In passing legendary Cha Bum-kun, Makoto Hasebe proves he's an Asian football great

When Makoto Hasebe took the field for Eintracht Frankfurt on Saturday against Mainz, he set a new Bundesliga record for the most appearances by an Asian player.

After playing in his 309th match in the top flight of German football, Hasebe surpassed a 30-year record originally set by South Korean legend Cha Bum-kun.

Despite this feat, Hasebe isn't recognised as one of the best of his generation, let alone one of the all-time greats of Asian football.

Maybe the plaudits will eventually fall his way when he does close out a decorated career; although that might not be anytime soon given he recently signed a one-year extension with the Eagles that will take him past his 37th birthday next January.

There is a danger that Hasebe's legacy may not be fully appreciated for the very reason that has made him such a success.

It is widely-accepted fact that attackers usually grab the headlines. A quick glance at the list of past Ballon d'Or winners emphasises that point, as does the practice of giving out awards each season to those who score the most goals.

Hasebe has made a career of excelling in the defensive half of the pitch while doing so in an understated and unassuming manner.

Even when acknowledging his latest achievement in a statement released by Frankfurt, Hasebe self-deprecatingly doubted that he would match Cha's 98 goals -- having only scored seven in almost 13 years in the Bundesliga.

"I heard about it [the record], which of course makes me proud," said Hasebe. "Cha Bum-kun was a big player and I have a lot of respect for him.

"I think I will play more games, but I will certainly not be able to score more goals than Cha."
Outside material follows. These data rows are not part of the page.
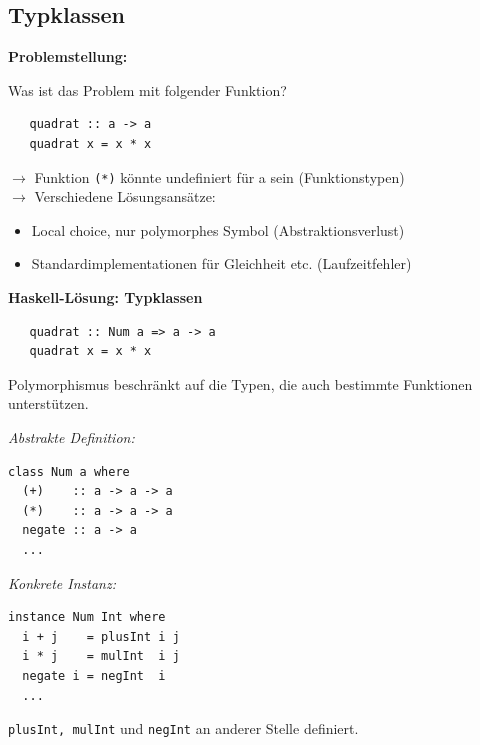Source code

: \documentclass[unknownkeysallowed]{beamer}
\begin{document}
  
  \begin{frame}[fragile]
  \subsection{Typklassen}
  \Large\textbf{Problemstellung:}\bigskip \normalsize

  Was ist das Problem mit folgender Funktion?

  \begin{verbatim}
   quadrat :: a -> a
   quadrat x = x * x
  \end{verbatim}
  
  \bigskip
  \pause
  
  $\to$ Funktion \texttt{(*)} könnte undefiniert für a sein (Funktionstypen) \\ \pause
  $\to$ Verschiedene Lösungsansätze: \pause
  
  \begin{itemize}
  \item \glqq Local choice\grqq , nur polymorphes Symbol (Abstraktionsverlust) \pause
  \item Standardimplementationen für Gleichheit etc. (Laufzeitfehler)
  \end{itemize}
\end{frame}

  
  \begin{frame}[fragile]
  
  \Large\textbf{Haskell-Lösung: Typklassen} \normalsize

  \begin{verbatim}
   quadrat :: Num a => a -> a
   quadrat x = x * x
  \end{verbatim}
  
  Polymorphismus beschränkt auf die Typen, die auch bestimmte Funktionen unterstützen.\pause  
  \begin{multicols}{2}
  \emph{Abstrakte Definition:}
  
  \begin{verbatim}
class Num a where
  (+)    :: a -> a -> a
  (*)    :: a -> a -> a
  negate :: a -> a
  ...
  \end{verbatim}

  \vfill \vfill  
  
  \pause
  \columnbreak  
  \emph{Konkrete Instanz:}
  
  \begin{verbatim}
instance Num Int where
  i + j    = plusInt i j
  i * j    = mulInt  i j 
  negate i = negInt  i
  ... 
  \end{verbatim}
  \pause
  \texttt{plusInt, mulInt} und \texttt{negInt} an anderer Stelle definiert.
  \end{multicols}  
  
\end{frame}
\end{document}
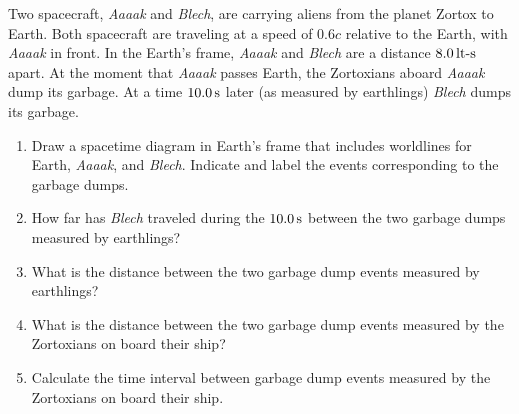 \begin{problem}
Two spacecraft, {\em Aaaak} and {\em Blech}, are carrying aliens from 
the planet Zortox to Earth.  Both spacecraft are traveling
at a speed of $0.6c$ relative to the Earth, with {\em Aaaak} in
front.  In the Earth's frame, {\em Aaaak} and {\em Blech} are
a distance $8.0\,\mbox{lt-s}$ apart. 
At the moment that {\em Aaaak} passes Earth, the Zortoxians aboard {\em Aaaak} 
dump its garbage.  At a time $10.0\,\mbox{s}$ later 
(as measured by earthlings) {\em Blech} dumps its garbage.  
\begin{enumerate}
\item Draw a spacetime diagram in Earth's frame that includes 
worldlines for Earth, {\em Aaaak}, and {\em Blech}.  Indicate and label 
the events corresponding to the garbage dumps.
\item How far has {\em Blech} traveled during the $10.0\,\mbox{s}$ 
between the two garbage dumps measured by earthlings?
\item What is the distance between the two garbage dump events measured by 
earthlings?
\item What is the distance between the two garbage dump events 
measured by the Zortoxians on board their ship?
\item Calculate the time interval between garbage dump events measured by 
the Zortoxians on board their ship.
\end{enumerate}
\label{prob:two_ships}
\end{problem}



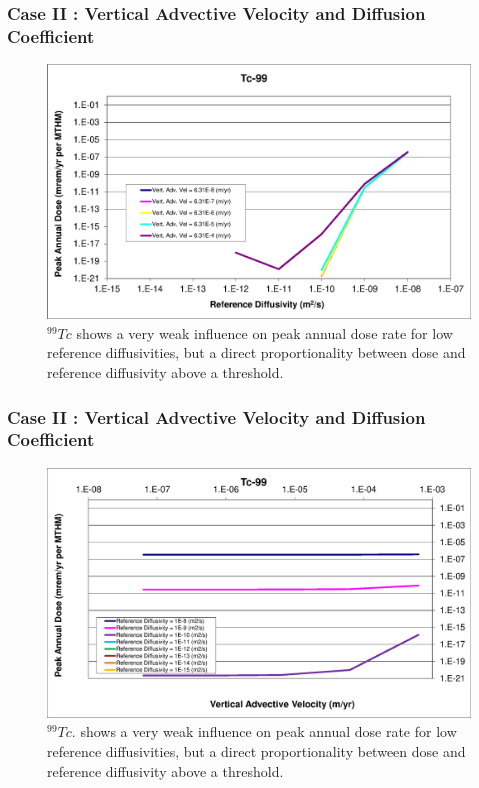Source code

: \begin{frame}[c]
  \frametitle{Case II : Vertical Advective Velocity and Diffusion Coefficient}
\begin{figure}[htp!]
\centering
\includegraphics[width=\linewidth]{AdvVelAndDiffCoeffEBSFail/Tc-99.eps}
\caption{$^{99}Tc$ 
shows a very weak influence on peak annual dose 
rate for low reference diffusivities, but a direct proportionality between 
dose and reference diffusivity above a threshold.}
\label{fig:VAdvVelTc99}
\end{figure}
\end{frame}

\begin{frame}[c]
  \frametitle{Case II : Vertical Advective Velocity and Diffusion Coefficient}
\begin{figure}[ht!]
\centering
\includegraphics[width=\linewidth]{AdvVelAndDiffCoeffEBSFail/Tc-99-VAdvVel.eps}
\caption{$^{99}Tc$.
shows a very weak influence on peak annual dose 
rate for low reference diffusivities, but a direct proportionality between 
dose and reference diffusivity above a threshold.}
\label{fig:VAdvVelTc99VAdvVel}
\end{figure}
\end{frame}


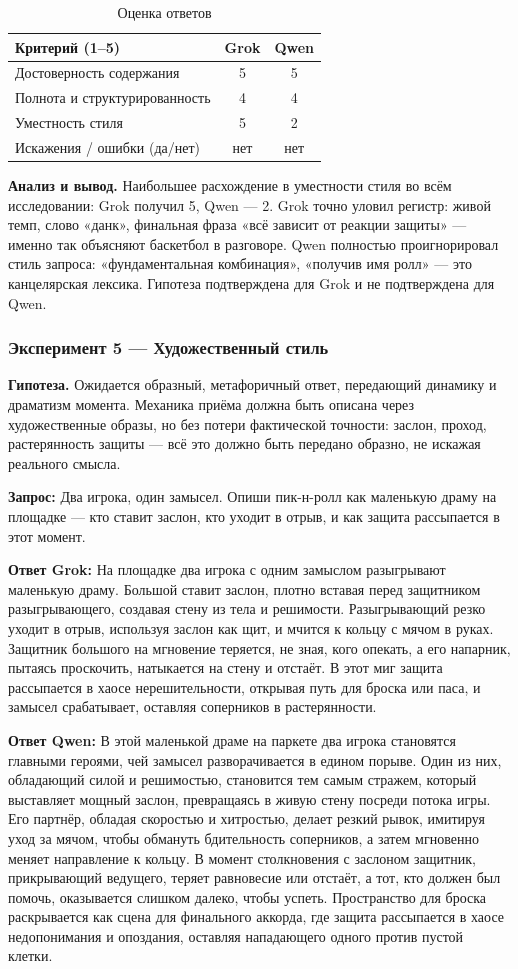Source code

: \documentclass[a4paper, final]{article}
\newcommand{\scoretablefilled}[8]{%
    \vspace{4pt}
    \begin{table}[h!]
    \centering
    \small
    \begin{tabular}{|l|c|c|}
    \hline
    \textbf{Критерий (1--5)} & \textbf{Grok} & \textbf{Qwen} \\
    \hline
    Достоверность содержания & #1 & #2 \\
    \hline
    Полнота и структурированность & #3 & #4 \\
    \hline
    Уместность стиля & #5 & #6 \\
    \hline
    Искажения / ошибки (да/нет) & #7 & #8 \\
    \hline
    \end{tabular}
    \caption{Оценка ответов}
    \end{table}
    \vspace{2pt}
}
\begin{document}
\scoretablefilled{5}{5}{4}{4}{5}{2}{нет}{нет}

\noindent\textbf{Анализ и вывод.} Наибольшее расхождение в уместности стиля во всём исследовании: Grok получил 5, Qwen — 2. Grok точно уловил регистр: живой темп, слово «данк», финальная фраза «всё зависит от реакции защиты» — именно так объясняют баскетбол в разговоре. Qwen полностью проигнорировал стиль запроса: «фундаментальная комбинация», «получив имя ролл» — это канцелярская лексика. Гипотеза подтверждена для Grok и не подтверждена для Qwen.

\newpage

\subsubsection{Эксперимент 5 — Художественный стиль}

\noindent\textbf{Гипотеза.} Ожидается образный, метафоричный ответ, передающий динамику и драматизм момента. Механика приёма должна быть описана через художественные образы, но без потери фактической точности: заслон, проход, растерянность защиты — всё это должно быть передано образно, не искажая реального смысла.

\noindent\textbf{Запрос:} Два игрока, один замысел. Опиши пик-н-ролл как маленькую драму на площадке — кто ставит заслон, кто уходит в отрыв, и как защита рассыпается в этот момент.

\noindent\textbf{Ответ Grok:} На площадке два игрока с одним замыслом разыгрывают маленькую драму. Большой ставит заслон, плотно вставая перед защитником разыгрывающего, создавая стену из тела и решимости. Разыгрывающий резко уходит в отрыв, используя заслон как щит, и мчится к кольцу с мячом в руках. Защитник большого на мгновение теряется, не зная, кого опекать, а его напарник, пытаясь проскочить, натыкается на стену и отстаёт. В этот миг защита рассыпается в хаосе нерешительности, открывая путь для броска или паса, и замысел срабатывает, оставляя соперников в растерянности.

\noindent\textbf{Ответ Qwen:} В этой маленькой драме на паркете два игрока становятся главными героями, чей замысел разворачивается в едином порыве. Один из них, обладающий силой и решимостью, становится тем самым стражем, который выставляет мощный заслон, превращаясь в живую стену посреди потока игры. Его партнёр, обладая скоростью и хитростью, делает резкий рывок, имитируя уход за мячом, чтобы обмануть бдительность соперников, а затем мгновенно меняет направление к кольцу. В момент столкновения с заслоном защитник, прикрывающий ведущего, теряет равновесие или отстаёт, а тот, кто должен был помочь, оказывается слишком далеко, чтобы успеть. Пространство для броска раскрывается как сцена для финального аккорда, где защита рассыпается в хаосе недопонимания и опоздания, оставляя нападающего одного против пустой клетки.
\end{document}
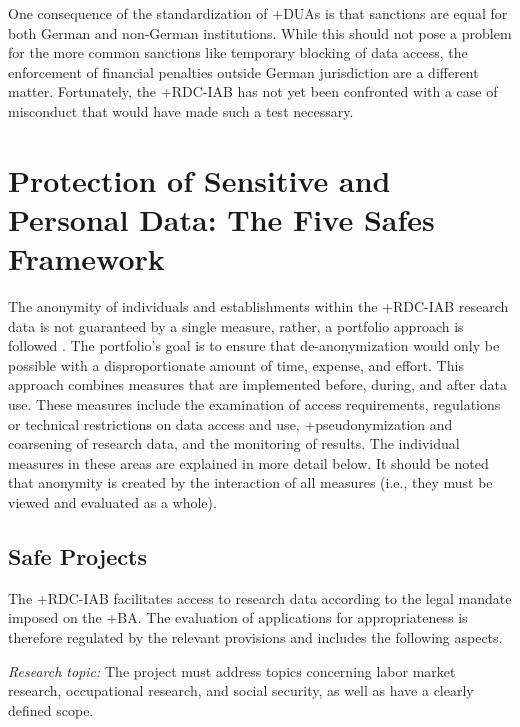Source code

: \documentclass[
]{book}
\begin{document}
One consequence of the standardization of +DUA\textbar s is that sanctions are equal for both German and non-German institutions. While this should not pose a problem for the more common sanctions like temporary blocking of data access, the enforcement of financial penalties outside German jurisdiction are a different matter. Fortunately, the +RDC-IAB\textbar{} has not yet been confronted with a case of misconduct that would have made such a test necessary.

\hypertarget{protection-of-sensitive-and-personal-data-the-five-safes-framework}{%
\section{Protection of Sensitive and Personal Data: The Five Safes Framework}\label{protection-of-sensitive-and-personal-data-the-five-safes-framework}}

The anonymity of individuals and establishments within the +RDC-IAB\textbar{} research data is not guaranteed by a single measure, rather, a portfolio approach is followed \citep{hochfellner2014}. The portfolio's goal is to ensure that de-anonymization would only be possible with a disproportionate amount of time, expense, and effort. This approach combines measures that are implemented before, during, and after data use. These measures include the examination of access requirements, regulations or technical restrictions on data access and use, +pseudonymization\textbar{} and coarsening of research data, and the monitoring of results. The individual measures in these areas are explained in more detail below. It should be noted that anonymity is created by the interaction of all measures (i.e., they must be viewed and evaluated as a whole).

\hypertarget{safe-projects}{%
\subsection{Safe Projects}\label{safe-projects}}

The +RDC-IAB\textbar{} facilitates access to research data according to the legal mandate imposed on the +BA\textbar. The evaluation of applications for appropriateness is therefore regulated by the relevant provisions and includes the following aspects.

\emph{Research topic:} The project must address topics concerning labor market research, occupational research, and social security, as well as have a clearly defined scope.
\end{document}

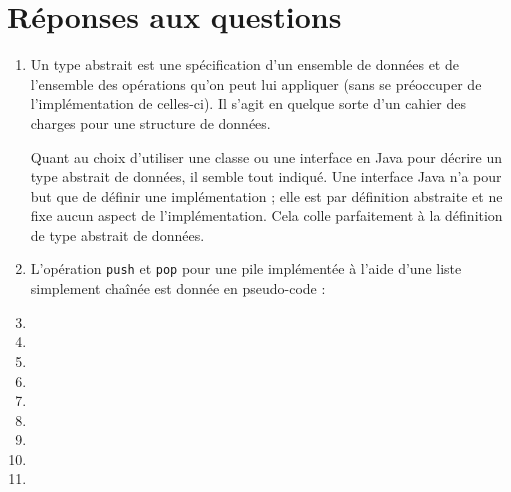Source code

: 

\section{Réponses aux questions}
\begin{enumerate}
	\item Un type abstrait est une spécification
	d'un ensemble de données et de l'ensemble des
	opérations qu'on peut lui appliquer (sans se
	préoccuper de l'implémentation de celles-ci).
	Il s'agit en quelque sorte d'un cahier des
	charges pour une structure de données.
	\cite{wiki-tad}\cite{mod-obj}
	
	Quant au choix d'utiliser une classe ou une
	interface en Java pour décrire un type abstrait
	de données, il semble tout indiqué. Une interface
	Java n'a pour but que de définir une implémentation ;
	elle est par définition abstraite et ne fixe aucun
	aspect de l'implémentation.\cite{nino} Cela colle
	parfaitement à la définition de type abstrait de
	données.
	\item L'opération \lstinline{push} et \lstinline{pop}
	pour une pile implémentée à l'aide d'une liste simplement
	chaînée est donnée en pseudo-code :
	
	\begin{algorithm}
		
	\end{algorithm}

	\begin{algorithm}
		
	\end{algorithm}

	\item
	\item
	\item
	\item
	\item
	\item
	\item
	\item
	\item
\end{enumerate}




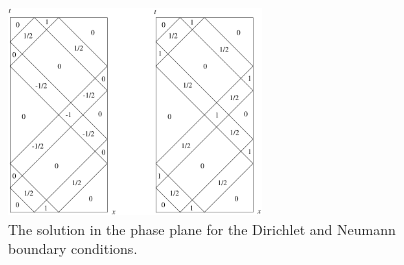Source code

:{\begin{Solution}
  \begin{figure}[h!]
    \begin{center}
      \includegraphics[width=0.6\textwidth]{pde/waves/phaseu0u40}
    \end{center}
    \caption{The solution in the phase plane for the Dirichlet and
      Neumann boundary conditions.}
    \label{phaseu0u40}
  \end{figure}
\end{Solution}











}
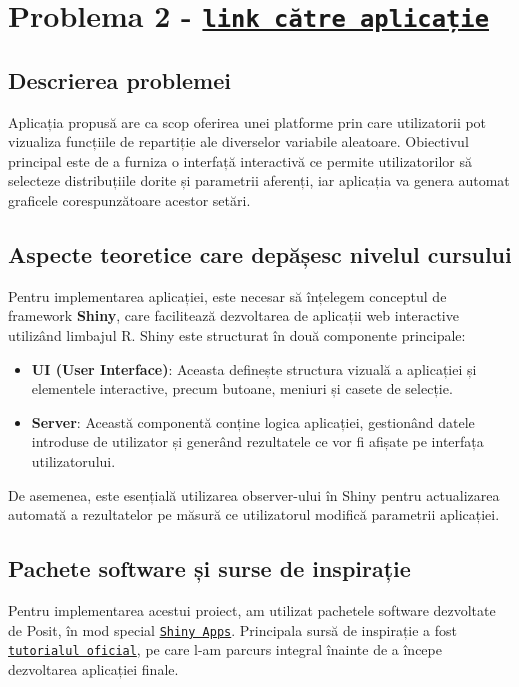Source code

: \documentclass{article}
\begin{document}
\newpage

\section{Problema 2 - \href{https://broski-corp.shinyapps.io/Exercitiul-2-PS/}{\texttt{link către aplicație}}}
\vspace{2em}

\subsection*{Descrierea problemei}
\vspace{0.4em}
Aplicația propusă are ca scop oferirea unei platforme prin care utilizatorii pot vizualiza funcțiile de repartiție ale diverselor variabile aleatoare. Obiectivul principal este de a furniza o interfață interactivă ce permite utilizatorilor să selecteze distribuțiile dorite și parametrii aferenți, iar aplicația va genera automat graficele corespunzătoare acestor setări.

\subsection*{Aspecte teoretice care depășesc nivelul cursului}
\vspace{0.4em}
Pentru implementarea aplicației, este necesar să înțelegem conceptul de framework \textbf{Shiny}, care facilitează dezvoltarea de aplicații web interactive utilizând limbajul R. Shiny este structurat în două componente principale:
\begin{itemize}
    \item \textbf{UI (User Interface)}: Aceasta definește structura vizuală a aplicației și elementele interactive, precum butoane, meniuri și casete de selecție.
    \item \textbf{Server}: Această componentă conține logica aplicației, gestionând datele introduse de utilizator și generând rezultatele ce vor fi afișate pe interfața utilizatorului.
\end{itemize}
De asemenea, este esențială utilizarea observer-ului în Shiny pentru actualizarea automată a rezultatelor pe măsură ce utilizatorul modifică parametrii aplicației.

\subsection*{Pachete software și surse de inspirație}
\vspace{0.4em}
Pentru implementarea acestui proiect, am utilizat pachetele software dezvoltate de Posit, în mod special \href{https://shiny.posit.co/}{\texttt{Shiny Apps}}. Principala sursă de inspirație a fost \href{https://shiny.posit.co/r/getstarted/shiny-basics/lesson1/}{\texttt{tutorialul oficial}}, pe care l-am parcurs integral înainte de a începe dezvoltarea aplicației finale.
\end{document}
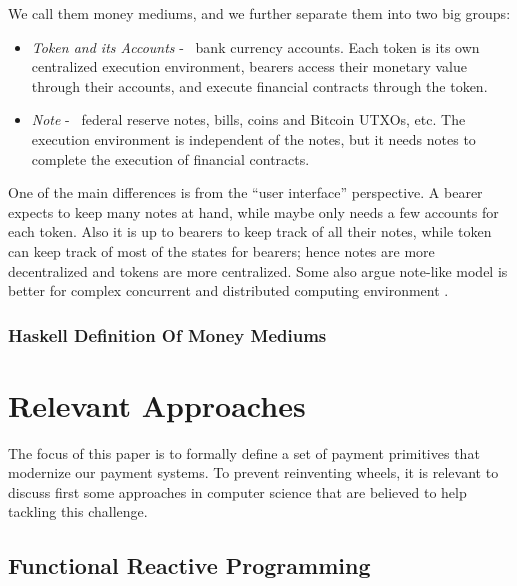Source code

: We call them money mediums, and we further separate them into two big groups:

\begin{itemize}
    \item \textit{Token and its Accounts} - \eg\ bank currency accounts. Each token is its own
centralized execution environment, bearers access their monetary value through their accounts, and
execute financial contracts through the token.

    \item \textit{Note} - \eg\ federal reserve notes, bills, coins and Bitcoin UTXOs, etc. The
execution environment is independent of the notes, but it needs notes to complete the execution of
financial contracts.
\end{itemize}

One of the main differences is from the ``user interface'' perspective. A bearer expects to keep
many notes at hand, while maybe only needs a few accounts for each token. Also it is up to bearers
to keep track of all their notes, while token can keep track of most of the states for bearers;
hence notes are more decentralized and tokens are more centralized. Some also argue note-like model
is better for complex concurrent and distributed computing environment
.

\subsubsection{Haskell Definition Of Money Mediums}



\section{Relevant Approaches}

The focus of this paper is to formally define a set of payment primitives that modernize our payment
systems. To prevent reinventing wheels, it is relevant to discuss first some approaches in computer
science that are believed to help tackling this challenge.

\subsection{Functional Reactive Programming}

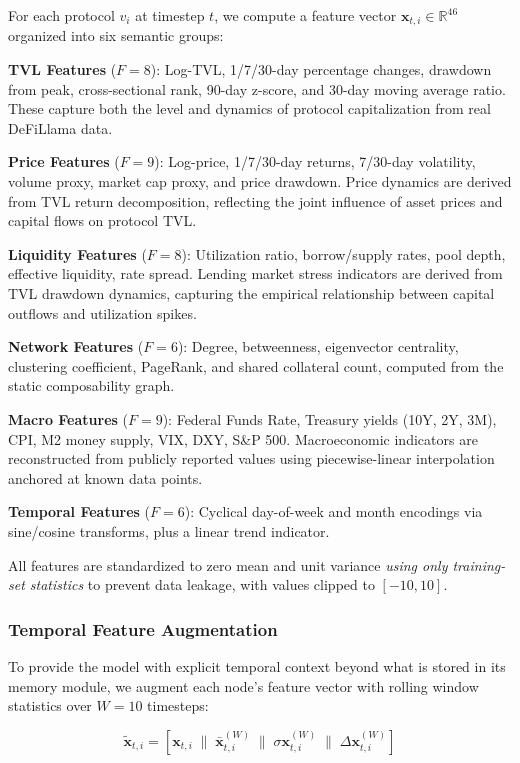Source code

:\documentclass[journal]{IEEEtran}
\begin{document}
For each protocol $v_i$ at timestep $t$, we compute a feature vector $\mathbf{x}_{t,i} \in \mathbb{R}^{46}$ organized into six semantic groups:

\textbf{TVL Features} ($F = 8$): Log-TVL, 1/7/30-day percentage changes, drawdown from peak, cross-sectional rank, 90-day z-score, and 30-day moving average ratio. These capture both the level and dynamics of protocol capitalization from real DeFiLlama data.

\textbf{Price Features} ($F = 9$): Log-price, 1/7/30-day returns, 7/30-day volatility, volume proxy, market cap proxy, and price drawdown. Price dynamics are derived from TVL return decomposition, reflecting the joint influence of asset prices and capital flows on protocol TVL.

\textbf{Liquidity Features} ($F = 8$): Utilization ratio, borrow/supply rates, pool depth, effective liquidity, rate spread. Lending market stress indicators are derived from TVL drawdown dynamics, capturing the empirical relationship between capital outflows and utilization spikes.

\textbf{Network Features} ($F = 6$): Degree, betweenness, eigenvector centrality, clustering coefficient, PageRank, and shared collateral count, computed from the static composability graph.

\textbf{Macro Features} ($F = 9$): Federal Funds Rate, Treasury yields (10Y, 2Y, 3M), CPI, M2 money supply, VIX, DXY, S\&P 500. Macroeconomic indicators are reconstructed from publicly reported values using piecewise-linear interpolation anchored at known data points.

\textbf{Temporal Features} ($F = 6$): Cyclical day-of-week and month encodings via sine/cosine transforms, plus a linear trend indicator.

All features are standardized to zero mean and unit variance \emph{using only training-set statistics} to prevent data leakage, with values clipped to $[-10, 10]$.

\subsubsection{Temporal Feature Augmentation}

To provide the model with explicit temporal context beyond what is stored in its memory module, we augment each node's feature vector with rolling window statistics over $W = 10$ timesteps:

\begin{equation}
    \tilde{\mathbf{x}}_{t,i} = \left[\mathbf{x}_{t,i} \;\|\; \bar{\mathbf{x}}_{t,i}^{(W)} \;\|\; \sigma\mathbf{x}_{t,i}^{(W)} \;\|\; \Delta\mathbf{x}_{t,i}^{(W)}\right]
\end{equation}
\end{document}
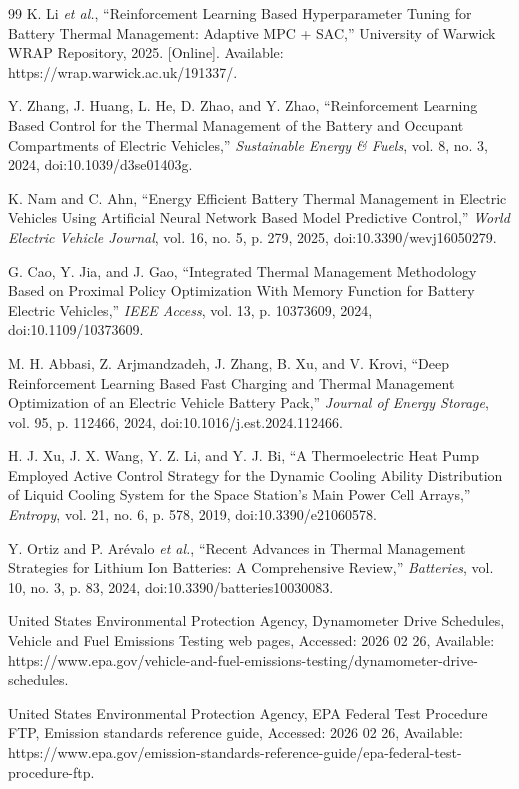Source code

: \documentclass[twocolumn]{article}
\begin{document}
\begin{thebibliography}{99}
K. Li \textit{et al.}, ``Reinforcement Learning Based Hyperparameter Tuning for Battery Thermal Management: Adaptive MPC + SAC,'' University of Warwick WRAP Repository, 2025. [Online]. Available: https://wrap.warwick.ac.uk/191337/.

Y. Zhang, J. Huang, L. He, D. Zhao, and Y. Zhao, ``Reinforcement Learning Based Control for the Thermal Management of the Battery and Occupant Compartments of Electric Vehicles,'' \textit{Sustainable Energy \& Fuels}, vol. 8, no. 3, 2024, doi:10.1039/d3se01403g.

K. Nam and C. Ahn, ``Energy Efficient Battery Thermal Management in Electric Vehicles Using Artificial Neural Network Based Model Predictive Control,'' \textit{World Electric Vehicle Journal}, vol. 16, no. 5, p. 279, 2025, doi:10.3390/wevj16050279.

G. Cao, Y. Jia, and J. Gao, ``Integrated Thermal Management Methodology Based on Proximal Policy Optimization With Memory Function for Battery Electric Vehicles,'' \textit{IEEE Access}, vol. 13, p. 10373609, 2024, doi:10.1109/10373609.

M. H. Abbasi, Z. Arjmandzadeh, J. Zhang, B. Xu, and V. Krovi, ``Deep Reinforcement Learning Based Fast Charging and Thermal Management Optimization of an Electric Vehicle Battery Pack,'' \textit{Journal of Energy Storage}, vol. 95, p. 112466, 2024, doi:10.1016/j.est.2024.112466.

H. J. Xu, J. X. Wang, Y. Z. Li, and Y. J. Bi, ``A Thermoelectric Heat Pump Employed Active Control Strategy for the Dynamic Cooling Ability Distribution of Liquid Cooling System for the Space Station's Main Power Cell Arrays,'' \textit{Entropy}, vol. 21, no. 6, p. 578, 2019, doi:10.3390/e21060578.

Y. Ortiz and P. Ar{\'e}valo \textit{et al.}, ``Recent Advances in Thermal Management Strategies for Lithium Ion Batteries: A Comprehensive Review,'' \textit{Batteries}, vol. 10, no. 3, p. 83, 2024, doi:10.3390/batteries10030083.

United States Environmental Protection Agency,
Dynamometer Drive Schedules,
Vehicle and Fuel Emissions Testing web pages,
Accessed: 2026 02 26,
Available: https://www.epa.gov/vehicle-and-fuel-emissions-testing/dynamometer-drive-schedules.

United States Environmental Protection Agency,
EPA Federal Test Procedure FTP,
Emission standards reference guide,
Accessed: 2026 02 26,
Available: https://www.epa.gov/emission-standards-reference-guide/epa-federal-test-procedure-ftp.


\end{thebibliography}
\end{document}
Hasebe has served his team best by tirelessly winning possessions back before dishing it off to his more attack-minded colleagues.

While playing for Wolfsburg in 2011, Hasebe started an away game against Hoffenheim at right-back, switched to midfield after halftime before spending the last nine minutes filling in between the posts after goalkeeper Marwin Hitz was sent off.

In the process, Hasebe inadvertently earned a place in the history books by becoming the first Japanese goalkeeper in the Bundesliga -- more than nine years before he would repeat the feat in more prestigious and intentional circumstances.

While he has never played for any of Europe's heavyweights, Hasebe is a Bundesliga champion after featuring prominently for the Wolfsburg team that won their first and only ever title back in 2009.

On the international front, his achievements speak for themselves too having captained Japan at three consecutive FIFA World Cups (the first in 2010 as an on-field, stand-in as the regular captain Yoshikatsu Kawaguchi was only the third-choice goalkeeper). He also led them to success at the 2011 AFC Asian Cup.

It is fair that players like Cha, Hidetoshi Nakata, Ali Daei and Son Heung-min will be the first names that come to mind when discussing great Asian football players, given they were the type to exhilarate supporters with their prowess in the attacking third.

But for what he achieved at the opposite end of the field -- with such consistency and professionalism -- and after making history maker in one of world football's biggest competitions, Hasebe should be regarded as a great in his own right.